**WHAT THE EXERCISE ASKS**
What lines in the records below hold the string "confusion"? Please show them.

**EXTRACTED INFORMATION**
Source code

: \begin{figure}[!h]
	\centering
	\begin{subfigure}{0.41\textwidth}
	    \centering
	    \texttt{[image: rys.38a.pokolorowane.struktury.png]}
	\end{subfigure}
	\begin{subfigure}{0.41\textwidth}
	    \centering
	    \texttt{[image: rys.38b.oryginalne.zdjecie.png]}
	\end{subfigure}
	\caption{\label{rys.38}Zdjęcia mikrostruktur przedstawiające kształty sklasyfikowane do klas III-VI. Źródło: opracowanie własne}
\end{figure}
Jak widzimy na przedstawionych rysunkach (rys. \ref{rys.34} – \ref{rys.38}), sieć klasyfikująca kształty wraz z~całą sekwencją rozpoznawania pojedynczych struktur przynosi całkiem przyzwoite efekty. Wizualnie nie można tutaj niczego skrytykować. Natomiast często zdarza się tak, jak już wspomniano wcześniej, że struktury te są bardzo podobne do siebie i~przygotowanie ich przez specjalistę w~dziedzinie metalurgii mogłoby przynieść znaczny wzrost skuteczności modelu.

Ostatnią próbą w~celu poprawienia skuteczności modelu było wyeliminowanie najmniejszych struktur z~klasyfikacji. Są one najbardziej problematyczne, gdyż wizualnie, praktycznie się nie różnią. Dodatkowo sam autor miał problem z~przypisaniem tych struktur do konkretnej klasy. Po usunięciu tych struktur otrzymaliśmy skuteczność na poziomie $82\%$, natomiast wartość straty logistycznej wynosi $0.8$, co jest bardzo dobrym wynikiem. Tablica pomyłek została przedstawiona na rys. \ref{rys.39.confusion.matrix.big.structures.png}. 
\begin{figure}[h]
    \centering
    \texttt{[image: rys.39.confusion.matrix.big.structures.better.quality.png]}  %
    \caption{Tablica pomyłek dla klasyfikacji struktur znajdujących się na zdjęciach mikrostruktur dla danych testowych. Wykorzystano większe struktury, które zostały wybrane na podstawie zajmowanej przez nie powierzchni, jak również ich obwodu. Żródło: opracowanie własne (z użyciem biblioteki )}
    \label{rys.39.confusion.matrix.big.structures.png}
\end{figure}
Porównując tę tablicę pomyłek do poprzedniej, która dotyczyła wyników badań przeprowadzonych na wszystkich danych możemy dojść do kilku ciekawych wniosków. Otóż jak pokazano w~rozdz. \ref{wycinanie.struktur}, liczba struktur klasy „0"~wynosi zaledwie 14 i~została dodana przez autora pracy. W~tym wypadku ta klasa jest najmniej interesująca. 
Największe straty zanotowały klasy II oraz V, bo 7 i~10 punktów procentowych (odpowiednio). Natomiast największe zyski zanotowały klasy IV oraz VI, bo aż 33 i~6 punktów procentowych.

**RESULT FOR THIS TASK**
Ostatnią próbą w~celu poprawienia skuteczności modelu było wyeliminowanie najmniejszych struktur z~klasyfikacji. Są one najbardziej problematyczne, gdyż wizualnie, praktycznie się nie różnią. Dodatkowo sam autor miał problem z~przypisaniem tych struktur do konkretnej klasy. Po usunięciu tych struktur otrzymaliśmy skuteczność na poziomie $82\%$, natomiast wartość straty logistycznej wynosi $0.8$, co jest bardzo dobrym wynikiem. Tablica pomyłek została przedstawiona na rys. \ref{rys.39.confusion.matrix.big.structures.png}. 
    \texttt{[image: rys.39.confusion.matrix.big.structures.better.quality.png]}  %
    \label{rys.39.confusion.matrix.big.structures.png}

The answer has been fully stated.